It will not be an exaggeration to state that many Cracow artists, despite living in the Communist reality, looked to Christianity to find the sense of artistic creation.

In this aspect, the artistic circles of Cracow clearly stood out from the background of modern art, which usually sought its roots in left-wing or liberal ideas – rather distant from the Church. A local phenomenon was the presence of a large group of artists who derived their attitudes, the content, and the form of their paintings from metaphysical experience and profound religious reflection. It is the subject of this article to describe such attitudes and the differences between them, manifested in art and rooted in other spiritual formations. Therefore attention will not be extensively devoted to sacred art realizations, especially not those designed for church space, as their visual form is diametrically different from that presented in the official circulation on exhibitions. This duality, division into church art and exhibition art, is present, for example, in the works of some members of the avant-garde Grupa Krakowska. In the Podkarpacie and the Małopolska regions, it is surprising how many sacred interiors were decorated in a “godly” manner with paintings and sculptures by modern artists – e.g. Adam Marczyński, Wanda Czełkowska, Julian Jończyk, Janusz Tarabuła, or Danuta and Witold Urbanowicz. Undoubtedly, an important contribution to Polish sacred art are the polychromies and stained glass by Wacław Taranczewski, a colourist and professor of the Academy of Fine Arts in Cracow; yet his paintings produced for the official exhibitions lack religious inspiration. No such duality is noticeable in the works by Jerzy Nowosielski [fig. 3], Eugeniusz Mucha, Teresa Stankiewicz [fig. 4], or Adam Brincken. All of their work: both the private/lay art present in the public space of exhibitions, and the art commissioned by the Church to function in the church space, is in fact homogeneous and derived from a profound theological insight. As Nowosielski claims, “the most significant point in my art programme is not to separate the spheres of the sacred and the profane”.[9]

 

Eschatological mysticism

Such a unique case of integrity of the artistic and religious mystic experience can be seen in the tradition and theology of the icon. This is because the Orthodox church treats the whole of reality as divinized, that is unified with God to a great extent. Thus, in all manifestations of life, both private and social, a mystic element can be found, for the reality of the Kingdom of God has already been given us, here and now, and will be completed in the moment of Parousia.

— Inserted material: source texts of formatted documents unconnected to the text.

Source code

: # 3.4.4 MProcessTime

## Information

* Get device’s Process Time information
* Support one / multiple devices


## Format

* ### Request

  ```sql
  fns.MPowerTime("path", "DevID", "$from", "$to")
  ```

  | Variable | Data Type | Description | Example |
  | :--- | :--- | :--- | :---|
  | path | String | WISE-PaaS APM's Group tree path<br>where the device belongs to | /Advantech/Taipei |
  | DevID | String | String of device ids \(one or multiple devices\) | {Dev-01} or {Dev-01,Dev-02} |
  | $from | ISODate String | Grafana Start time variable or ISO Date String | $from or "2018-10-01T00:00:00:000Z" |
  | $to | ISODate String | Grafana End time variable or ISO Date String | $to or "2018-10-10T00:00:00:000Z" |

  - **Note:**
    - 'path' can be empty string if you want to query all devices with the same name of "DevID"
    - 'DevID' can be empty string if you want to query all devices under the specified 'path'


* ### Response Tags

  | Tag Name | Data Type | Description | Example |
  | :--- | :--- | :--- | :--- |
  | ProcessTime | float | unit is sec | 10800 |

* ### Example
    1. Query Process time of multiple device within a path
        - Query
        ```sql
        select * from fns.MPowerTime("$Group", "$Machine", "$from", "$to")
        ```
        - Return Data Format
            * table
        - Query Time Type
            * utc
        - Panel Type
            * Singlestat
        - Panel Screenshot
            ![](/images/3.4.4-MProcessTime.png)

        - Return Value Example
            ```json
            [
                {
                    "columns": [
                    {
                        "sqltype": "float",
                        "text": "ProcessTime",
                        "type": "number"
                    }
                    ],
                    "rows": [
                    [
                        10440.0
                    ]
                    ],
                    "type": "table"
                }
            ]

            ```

The effect that the Orthodox church has on the modern artists of Cracow is enormous. This is undoubtedly connected with the geographical closeness of the regions where the Eastern church dominates, and with the fact that many Cracow students came from Orthodox or Unitarian backgrounds. For them, after Lviv was separated from Poland, the capital of Małopolska became a natural academic destination. However, the presence of Orthodox-inspired art in Cracow was most significantly influenced by the work of Jerzy Nowosielski (1923–2011),[10] who managed to fuse the experience of modern painting (in particular, abstract painting) with the icon. At the same time, he was endowed with an extraordinary personality, which combined the artistic, theological, and cultural senses into a coherent whole; equally importantly, he was able to convey those senses in written texts and statements. Nowosielski, as he himself admitted, arrived at the icon starting from the experience of modern art. In the Orthodox religion, he found the justification for his own artistic intuitions, in which a painting is mystically comprehended as an angelic subtle being, which includes the contemplating viewer in the mystery of God. “A painting is preaching the Gospel. That is because it indicates that an eschatological reality may come to exist”.[11] “All painting is sacred, connected with eschatological hope”.[12]

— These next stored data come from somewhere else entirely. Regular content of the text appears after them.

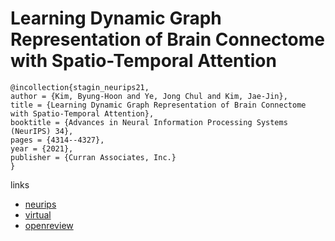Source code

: # Learning Dynamic Graph Representation of Brain Connectome with Spatio-Temporal Attention

```
@incollection{stagin_neurips21,
author = {Kim, Byung-Hoon and Ye, Jong Chul and Kim, Jae-Jin},
title = {Learning Dynamic Graph Representation of Brain Connectome with Spatio-Temporal Attention},
booktitle = {Advances in Neural Information Processing Systems (NeurIPS) 34},
pages = {4314--4327},
year = {2021},
publisher = {Curran Associates, Inc.}
}
```

links
- [neurips](https://papers.nips.cc//paper/2021/hash/22785dd2577be2ce28ef79febe80db10-Abstract.html)
- [virtual](https://neurips.cc/virtual/2021/poster/28351)
- [openreview](https://openreview.net/forum?id=X7GEA3KiJiH)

In Nowosielski’s work there are many lay motifs which should be classified as sacred due to their theological grounding. These are portraits, landscapes, interiors, still-lifes, multi-figural scenes, but mostly female acts [fig. 5]. This is because he believed that a study of the female body sensitizes the viewers to the Edenic reality, where they experience the primeval harmony, untainted by sin and transience.

Why does a painter, in order to acquire the awareness of an artist, have to study a naked woman. Why? I shall refer to […] a text by Cennino Cennini. Namely, in his treatise on painting, he states that, having been banished from Eden, people took to various works, and also started to create art – Adam started to create art, he started painting. What could he find to paint, after being cast out of Paradise, away from a marvellous garden, to the cursed earth? He painted Eve, the one whom he remembered from before she ate the fruit.[13] Art is a spiritual act, which tries to lead us out of the situation of cast-outs from Paradise.[14]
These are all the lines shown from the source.